I applied for the Fulbright Program in 2016 and having heard much about how life-changing of an experience Fulbright is, I was nervous and excited at the same time. I spent many hours preparing for substantive and personal questions on the interview, but ultimately, I also told myself that it was about being confident in what you know and staying authentic in portraying your views, passions, and ambitions throughout the interview. The interview was a pleasure but certainly challenging too because of the many brilliant and also critical questions, but that’s what makes Fulbright so unique: the program is looking for personalities who are not only capable in their field, but also able to communicate their knowledge and opinions to others and to flexibly engage in discussions that challenge their views and perspectives in their field of specialization.
Being a panelist is a very responsible task. As a panelist, it was important to me to obtain a complete picture of every single applicant and to be able to fully grasp their pathways, their expertise, their personality, and their aspirations in life. That meant having gone through each application thoroughly to understand their study and research objectives, to be able to discuss them on a substantive and critical basis, and to ask questions that allowed the panel to get to know the applicant better as a person. Throughout the interviews, I was very impressed with the strength of all the candidates, as well as the diversity of their profiles and specializations. I am very proud to see that so many brilliant individuals will be carrying on the legacy of the Fulbright Program in the future.
There are many things that make a Fulbrighter. In the interview process, I looked for individuals that stand out—ideally through a combination of their academic achievements and professional experience, the strength of their study and research plan, and their ability to think outside the box and engage in thought-provoking discussions. Another priority is that the individual is interested and able to fulfill the Fulbright mandate in the future: that is, to be able to give back to society in some shape or form in the future and to promote cultural and academic exchange between Austria, the US, and beyond.
On the one hand, I believe that my rather recent experience completing a degree in the US as a participant in the Fulbright Program has the benefit of my being aware of the journey the next generation will embark on very soon. On the other hand, ever since I completed the Fulbright Program, I was fortunate enough to experience many professional adventures both in academia and in the practice of public international law, allowing me to use my expertise in the field for law-related discussions on the panel. On top of that, as an early-career professional in public international law, I believe I know not only the field very well, but also the exigencies of the current job market in academia and practice, which has changed quite a lot in the past years and decades and provides important knowledge to be able to understand the potential of every application in the field.
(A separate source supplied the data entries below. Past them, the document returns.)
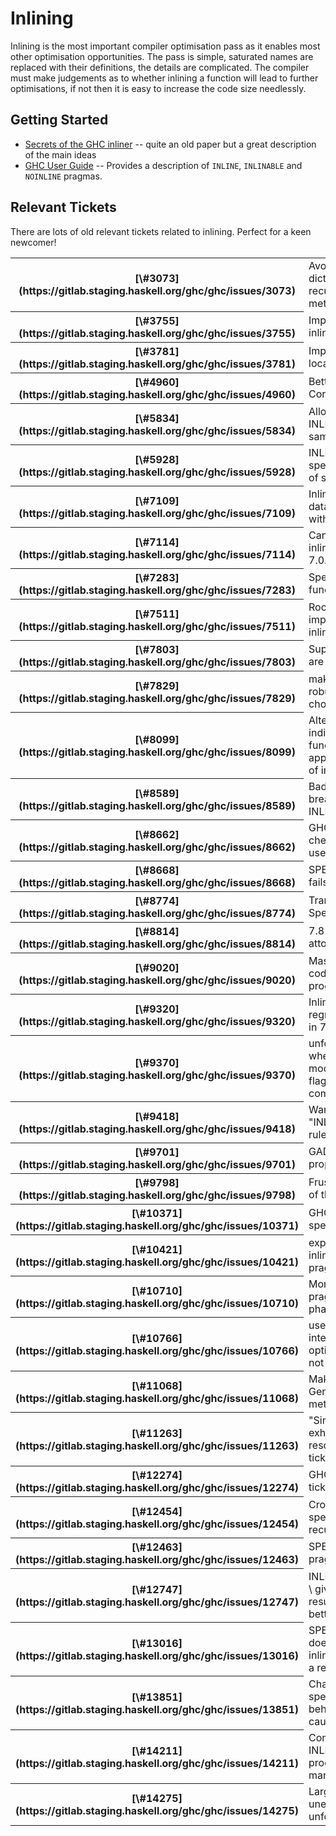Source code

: # Inlining



Inlining is the most important compiler optimisation pass as it enables most other optimisation opportunities. The pass is simple, saturated names are replaced with their definitions, the details are complicated. The compiler must make judgements as to whether inlining a function will lead to further optimisations, if not then it is easy to increase the code size needlessly.


## Getting Started


- [
  Secrets of the GHC inliner](http://research.microsoft.com/en-us/um/people/simonpj/Papers/inlining/) -- quite an old paper but a great description of the main ideas
- [
  GHC User Guide](https://downloads.haskell.org/~ghc/latest/docs/html/users_guide/glasgow_exts.html?highlight=inline#inline-and-noinline-pragmas) -- Provides a description of `INLINE`, `INLINABLE` and `NOINLINE` pragmas. 

## Relevant Tickets



There are lots of old relevant tickets related to inlining. Perfect for a keen newcomer!



<table><tr><th>[\#3073](https://gitlab.staging.haskell.org/ghc/ghc/issues/3073)</th>
<td>Avoid reconstructing dictionaries in recursive instance methods</td></tr>
<tr><th>[\#3755](https://gitlab.staging.haskell.org/ghc/ghc/issues/3755)</th>
<td>Improve join point inlining</td></tr>
<tr><th>[\#3781](https://gitlab.staging.haskell.org/ghc/ghc/issues/3781)</th>
<td>Improve inlining for local functions</td></tr>
<tr><th>[\#4960](https://gitlab.staging.haskell.org/ghc/ghc/issues/4960)</th>
<td>Better inlining test in CoreUnfold</td></tr>
<tr><th>[\#5834](https://gitlab.staging.haskell.org/ghc/ghc/issues/5834)</th>
<td>Allow both INLINE and INLINABLE for the same function</td></tr>
<tr><th>[\#5928](https://gitlab.staging.haskell.org/ghc/ghc/issues/5928)</th>
<td>INLINABLE fails to specialize in presence of simple wrapper</td></tr>
<tr><th>[\#7109](https://gitlab.staging.haskell.org/ghc/ghc/issues/7109)</th>
<td>Inlining depends on datatype size, even with INLINE pragmas</td></tr>
<tr><th>[\#7114](https://gitlab.staging.haskell.org/ghc/ghc/issues/7114)</th>
<td>Cannot recover (good) inlining behaviour from 7.0.2 in 7.4.1</td></tr>
<tr><th>[\#7283](https://gitlab.staging.haskell.org/ghc/ghc/issues/7283)</th>
<td>Specialise INLINE functions</td></tr>
<tr><th>[\#7511](https://gitlab.staging.haskell.org/ghc/ghc/issues/7511)</th>
<td>Room for GHC runtime improvement \>\~5%, inlining related</td></tr>
<tr><th>[\#7803](https://gitlab.staging.haskell.org/ghc/ghc/issues/7803)</th>
<td>Superclass methods are left unspecialized</td></tr>
<tr><th>[\#7829](https://gitlab.staging.haskell.org/ghc/ghc/issues/7829)</th>
<td>make better/more robust loopbreaker choices</td></tr>
<tr><th>[\#8099](https://gitlab.staging.haskell.org/ghc/ghc/issues/8099)</th>
<td>Alternate syntax for indicating when a function is "fully applied" for purposes of inlining</td></tr>
<tr><th>[\#8589](https://gitlab.staging.haskell.org/ghc/ghc/issues/8589)</th>
<td>Bad choice of loop breaker with INLINABLE/INLINE</td></tr>
<tr><th>[\#8662](https://gitlab.staging.haskell.org/ghc/ghc/issues/8662)</th>
<td>GHC does not inline cheap inner loop when used in two places</td></tr>
<tr><th>[\#8668](https://gitlab.staging.haskell.org/ghc/ghc/issues/8668)</th>
<td>SPECIALIZE silently fails to apply</td></tr>
<tr><th>[\#8774](https://gitlab.staging.haskell.org/ghc/ghc/issues/8774)</th>
<td>Transitivity of Auto-Specialization</td></tr>
<tr><th>[\#8814](https://gitlab.staging.haskell.org/ghc/ghc/issues/8814)</th>
<td>7.8 optimizes attoparsec improperly</td></tr>
<tr><th>[\#9020](https://gitlab.staging.haskell.org/ghc/ghc/issues/9020)</th>
<td>Massive blowup of code size on trivial program</td></tr>
<tr><th>[\#9320](https://gitlab.staging.haskell.org/ghc/ghc/issues/9320)</th>
<td>Inlining regression/strangeness in 7.8</td></tr>
<tr><th>[\#9370](https://gitlab.staging.haskell.org/ghc/ghc/issues/9370)</th>
<td>unfolding info as seen when building a module depends on flags in a previously-compiled module</td></tr>
<tr><th>[\#9418](https://gitlab.staging.haskell.org/ghc/ghc/issues/9418)</th>
<td>Warnings about "INLINE binder is (non-rule) loop breaker"</td></tr>
<tr><th>[\#9701](https://gitlab.staging.haskell.org/ghc/ghc/issues/9701)</th>
<td>GADTs not specialized properly</td></tr>
<tr><th>[\#9798](https://gitlab.staging.haskell.org/ghc/ghc/issues/9798)</th>
<td>Frustrating behaviour of the INLINE pragma</td></tr>
<tr><th>[\#10371](https://gitlab.staging.haskell.org/ghc/ghc/issues/10371)</th>
<td>GHC fails to inline and specialize a function</td></tr>
<tr><th>[\#10421](https://gitlab.staging.haskell.org/ghc/ghc/issues/10421)</th>
<td>exponential blowup in inlining (without INLINE pragmas)</td></tr>
<tr><th>[\#10710](https://gitlab.staging.haskell.org/ghc/ghc/issues/10710)</th>
<td>More self-explanatory pragmas for inlining phase control</td></tr>
<tr><th>[\#10766](https://gitlab.staging.haskell.org/ghc/ghc/issues/10766)</th>
<td>user manual: INLINE's interaction with optimization levels is not clear</td></tr>
<tr><th>[\#11068](https://gitlab.staging.haskell.org/ghc/ghc/issues/11068)</th>
<td>Make Generic/Generic1 methods inlinable</td></tr>
<tr><th>[\#11263](https://gitlab.staging.haskell.org/ghc/ghc/issues/11263)</th>
<td>"Simplifier ticks exhausted" that resolves with fsimpl-tick-factor=200</td></tr>
<tr><th>[\#12274](https://gitlab.staging.haskell.org/ghc/ghc/issues/12274)</th>
<td>GHC panic: simplifier ticks exhausted</td></tr>
<tr><th>[\#12454](https://gitlab.staging.haskell.org/ghc/ghc/issues/12454)</th>
<td>Cross-module specialisation of recursive functions</td></tr>
<tr><th>[\#12463](https://gitlab.staging.haskell.org/ghc/ghc/issues/12463)</th>
<td>SPECIALIZABLE pragma?</td></tr>
<tr><th>[\#12747](https://gitlab.staging.haskell.org/ghc/ghc/issues/12747)</th>
<td>INLINE vs NOINLINE vs \<nothing\> give three different results; two would be better</td></tr>
<tr><th>[\#13016](https://gitlab.staging.haskell.org/ghc/ghc/issues/13016)</th>
<td>SPECIALIZE INLINE doesn't necessarily inline specializations of a recursive function</td></tr>
<tr><th>[\#13851](https://gitlab.staging.haskell.org/ghc/ghc/issues/13851)</th>
<td>Change in specialisation(?) behaviour since 8.0.2 causes 6x slowdown</td></tr>
<tr><th>[\#14211](https://gitlab.staging.haskell.org/ghc/ghc/issues/14211)</th>
<td>Compiler is unable to INLINE as well as the programmer can manually</td></tr>
<tr><th>[\#14275](https://gitlab.staging.haskell.org/ghc/ghc/issues/14275)</th>
<td>Large Haskell value unexpectedly gets an unfolding</td></tr></table>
There are so many ways to continue to stay engaged with Fulbright, both on a personal and a professional level. I think there are wonderful opportunities to stay connected with past and present Fulbrighters and the Fulbright Austria team through all the great social events, but as Fulbright alums who are now professionals in their fields, I believe it is also crucial to give back in a professional capacity, either by supporting Fulbright Austria in its work, or by mentoring future Fulbrighters in their careers and ambitions.